When the Spaniards conquered Yucatan, they met Nachi Cocom and distinguished him for his leadership. In 1536 (during the 5 years the Spaniards left Yucatan), he organized the massacre of the Xiu ambassadors in what was considered his estate in Otzmal. During the construction of Mérida in 1542, the Xius joined forces with the Spaniards to fight Cocom's army of men. Cocom organized the armed resistance to the Spanish conquistadors under Francisco de Montejo the Younger, but was defeated in a battle at the ruins of T’ho (modern day Mérida) on June 10–11, 1542. He survived the battle and eventually submitted to Spanish rule, becoming baptized as Juan Cocom.

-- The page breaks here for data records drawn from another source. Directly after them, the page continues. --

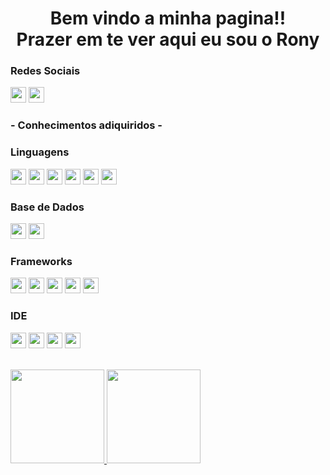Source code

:   <div>
  <h1 align="center">Bem vindo a minha pagina!!
    <br>Prazer em te ver aqui eu sou o Rony </h1>
  
  
  <h3>Redes Sociais</h3>
  <p>
  <a href="https://www.linkedin.com/in/rony-sobral-5504381b4/"><img height="25" src="https://img.shields.io/badge/LinkedIn-0077B5?style=for-the-badge&logo=linkedin&logoColor=white"></a>
  <a href="https://www.instagram.com/rony_sobral3/"><img height="25" src="https://img.shields.io/badge/Instagram-E4405F?style=for-the-badge&logo=instagram&logoColor=white"></a>
  </p>
  
  <h3>- Conhecimentos adiquiridos -</h3>
  <h3>Linguagens</h3>
<p align="left"> 
   <a><img height="25" src="https://img.shields.io/badge/CSS3-1572B6?style=for-the-badge&logo=css3&logoColor=white"></a>
   <a><img height="25" src="https://img.shields.io/badge/HTML5-E34F26?style=for-the-badge&logo=html5&logoColor=white"></a>
   <a><img height="25" src="https://img.shields.io/badge/JavaScript-F7DF1E?style=for-the-badge&logo=javascript&logoColor=black"></a>
   <a><img height="25" src="https://img.shields.io/badge/TypeScript-007ACC?style=for-the-badge&logo=typescript&logoColor=white"></a>
   <a><img height="25" src="https://img.shields.io/badge/Java-ED8B00?style=for-the-badge&logo=java&logoColor=white"></a>
   <a><img height="25" src="https://img.shields.io/badge/json-5E5C5C?style=for-the-badge&logo=json&logoColor=white"></a>
</p>
  

<h3>Base de Dados</h3>
<p align="left">
  <a><img height="25" src="https://img.shields.io/badge/MySQL-00000F?style=for-the-badge&logo=mysql&logoColor=white"></a>
  <a><img height="25" src="https://img.shields.io/badge/PostgreSQL-316192?style=for-the-badge&logo=postgresql&logoColor=white"></a>
</p>
  
  <h3>Frameworks</h3>
<p align="left">
   <a><img height="25" src="https://img.shields.io/badge/Angular-DD0031?style=for-the-badge&logo=angular&logoColor=white"></a>
   <a><img height="25" src="https://img.shields.io/badge/Bootstrap-563D7C?style=for-the-badge&logo=bootstrap&logoColor=white"></a>
   <a><img height="25" src="https://img.shields.io/badge/Spring-6DB33F?style=for-the-badge&logo=spring&logoColor=white"></a>
   <a><img height="25" src="https://img.shields.io/badge/firebase-ffca28?style=for-the-badge&logo=firebase&logoColor=black"></a>
   <a><img height="25" src="https://img.shields.io/badge/Postman-FF6C37?style=for-the-badge&logo=Postman&logoColor=white"></a>
</p>
  
   <h3>IDE</h3>
<p align="left">
   <a><img height="25" src="https://img.shields.io/badge/Visual_Studio_Code-0078D4?style=for-the-badge&logo=visual%20studio%20code&logoColor=white"></a>
   <a><img height="25" src="https://img.shields.io/badge/Eclipse-2C2255?style=for-the-badge&logo=eclipse&logoColor=white"></a>
   <a><img height="25" src="https://img.shields.io/badge/IntelliJIDEA-000000.svg?style=for-the-badge&logo=intellij-idea&logoColor=white"></a>
   <a><img height="25" src="ttps://img.shields.io/badge/Notepad++-90E59A.svg?style=for-the-badge&logo=notepad%2B%2B&logoColor=black"></a>
</p>
  
<br>
  <a href="https://github.com/rony1533/rony1533">
   <img height="150rem" src="https://github-readme-stats.vercel.app/api?username=rony1533&show_icons=true&theme=dark" > 
    <img height="150rem" src="https://github-readme-stats.vercel.app/api/top-langs/?username=rony1533&layout=compact&theme=dark" >
    </a>
</div>

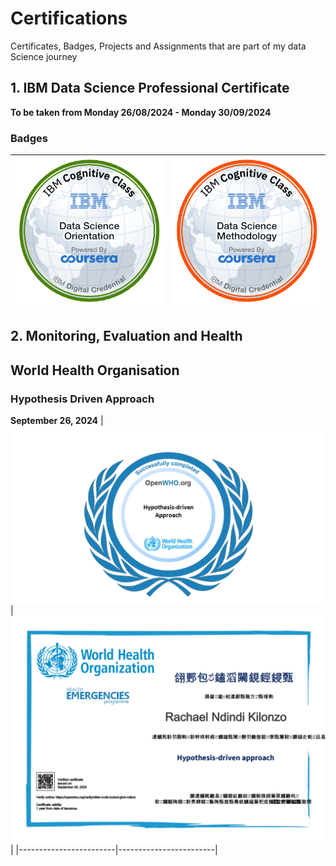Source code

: # Certifications
Certificates, Badges, Projects and Assignments that are part of my data Science journey

## 1. IBM Data Science Professional Certificate
**To be taken from Monday 26/08/2024 - Monday 30/09/2024**
### Badges
| ![What is Data Science](https://github.com/RachaelKilonzo/Certifications/blob/main/IBM%20DATA%20SCIENCE/BADGES/ibm%20course%201%20badge.png) | ![Data Science Methodology](https://github.com/RachaelKilonzo/Certifications/blob/main/IBM%20DATA%20SCIENCE/BADGES/ibm%20course%203%20badge.png) |
|------------------------|------------------------|


## 2. Monitoring, Evaluation and Health 
## World Health Organisation
### Hypothesis Driven Approach
**September 26, 2024**
| ![Badge](https://github.com/RachaelKilonzo/Certifications/blob/main/WHO/hda-problem-solving-public-health_open_badge.png) | ![Certificate](https://github.com/RachaelKilonzo/Certifications/blob/main/WHO/Hypothesis-driven%20approach.png) |
|------------------------|------------------------|
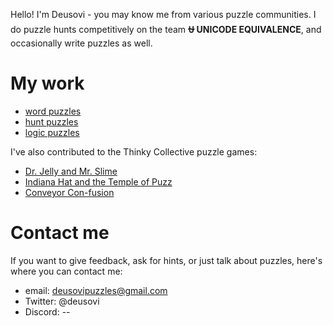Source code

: Hello! I'm Deusovi - you may know me from various puzzle communities. I do puzzle hunts competitively on the team **⛎︎ UNICODE EQUIVALENCE**, and occasionally write puzzles as well.

# My work

 - [word puzzles](wordpuzzles.md)
 - [hunt puzzles](huntpuzzles.md)
 - [logic puzzles](logicpuzzles.md)

I've also contributed to the Thinky Collective puzzle games:
 - [Dr. Jelly and Mr. Slime](https://thinkycollective.itch.io/dr-jelly-and-mr-slime)
 - [Indiana  Hat and the Temple of Puzz](https://thinkycollective.itch.io/indiana-hat-and-the-temple-of-puzz)
 - [Conveyor Con-fusion](https://thinkycollective.itch.io/conveyor-confusion)


# Contact me

If you want to give feedback, ask for hints, or just talk about puzzles, here's where you can contact me:

 - email: deusovipuzzles@gmail.com
 - Twitter: @deusovi
 - Discord: --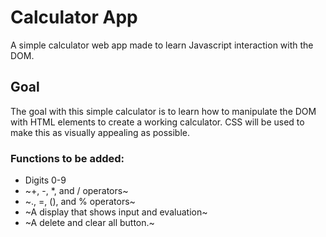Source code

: # Calculator App

A simple calculator web app made to learn Javascript interaction with the DOM.

## Goal

The goal with this simple calculator is to learn how to manipulate the DOM with HTML elements to create a working calculator. CSS will be used to make this as visually appealing as possible.

### Functions to be added:

- Digits 0-9
- ~+, -, \*, and / operators~
- ~., =, (), and % operators~
- ~A display that shows input and evaluation~
- ~A delete and clear all button.~
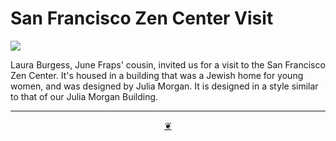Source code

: # San Francisco Zen Center Visit 

![]( https://lh3.googleusercontent.com/pw/AP1GczNT2GOrUippFoc4-JmF6WG4NtTX656NhpLs-wzcSDwe6oJsgxSdik040yTdegNHd3vO2G888P7P61dwC__2Ah-XYph_VA7G1VWgO1TcNP3Y3152fAUN=w2400 )

Laura Burgess, June Fraps' cousin, invited us for a visit to the San Francisco Zen Center. It's housed in a building that was a Jewish home for young women, and was designed by Julia Morgan. It is designed in a style similar to that of our Julia Morgan Building.

***

<center title="Hello! Click me to go up to the top" ><a class=aDingbat href=javascript:window.scrollTo(0,0);> ❦ </a></center>
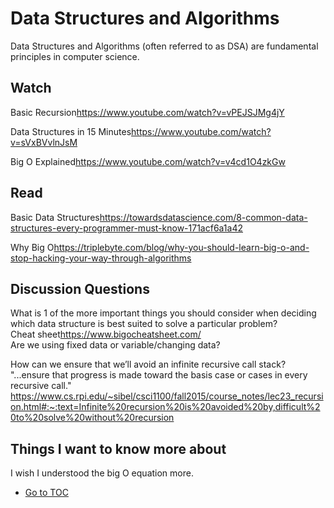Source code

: # Data Structures and Algorithms

Data Structures and Algorithms (often referred to as DSA) are fundamental principles in computer science.  

## Watch

Basic Recursion<https://www.youtube.com/watch?v=vPEJSJMg4jY>  

Data Structures in 15 Minutes<https://www.youtube.com/watch?v=sVxBVvlnJsM>  

Big O Explained<https://www.youtube.com/watch?v=v4cd1O4zkGw>  

## Read

Basic Data Structures<https://towardsdatascience.com/8-common-data-structures-every-programmer-must-know-171acf6a1a42>  

Why Big O<https://triplebyte.com/blog/why-you-should-learn-big-o-and-stop-hacking-your-way-through-algorithms>  

## Discussion Questions

What is 1 of the more important things you should consider when deciding which data structure is best suited to solve a particular problem?  
Cheat sheet<https://www.bigocheatsheet.com/>  
Are we using fixed data or variable/changing data?

How can we ensure that we’ll avoid an infinite recursive call stack?  
"...ensure that progress is made toward the basis case or cases in every recursive call."
<https://www.cs.rpi.edu/~sibel/csci1100/fall2015/course_notes/lec23_recursion.html#:~:text=Infinite%20recursion%20is%20avoided%20by,difficult%20to%20solve%20without%20recursion>

## Things I want to know more about  

I wish I understood the big O equation more.  

- [Go to TOC](README.md)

He is considered by some to be the “last” halach uinik of the Maya, though the Itzá of Nojpetén resisted Spanish dominion until 1697.

A statue of Nachi Cocom by Reynaldo Bolio Suárez "Pacceli" was erected in Chetumal in 2018.

== Literature ==
The Spanish bishop Diego de Landa wrote about his many interactions with Nachi Cocom.